▶ _SOURCE INFORMATION_

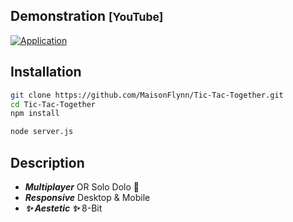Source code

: ## Demonstration <small>[YouTube]</small>

[![Application](https://img.youtube.com/vi/NptFc4zvgEE/maxresdefault.jpg)](https://www.youtube.com/watch?v=NptFc4zvgEE)

## Installation

```bash
git clone https://github.com/MaisonFlynn/Tic-Tac-Together.git
cd Tic-Tac-Together
npm install
```

```bash
node server.js
```

## Description

- ***Multiplayer*** OR Solo Dolo 🤖
- ***Responsive*** Desktop & Mobile
- ***✨ Aestetic ✨*** 8-Bit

▶ _WHAT IS BEING ASKED_
Please tally the lines above that include the word "https" and answer with the number by itself.

▶ _TASK OUTPUT_
2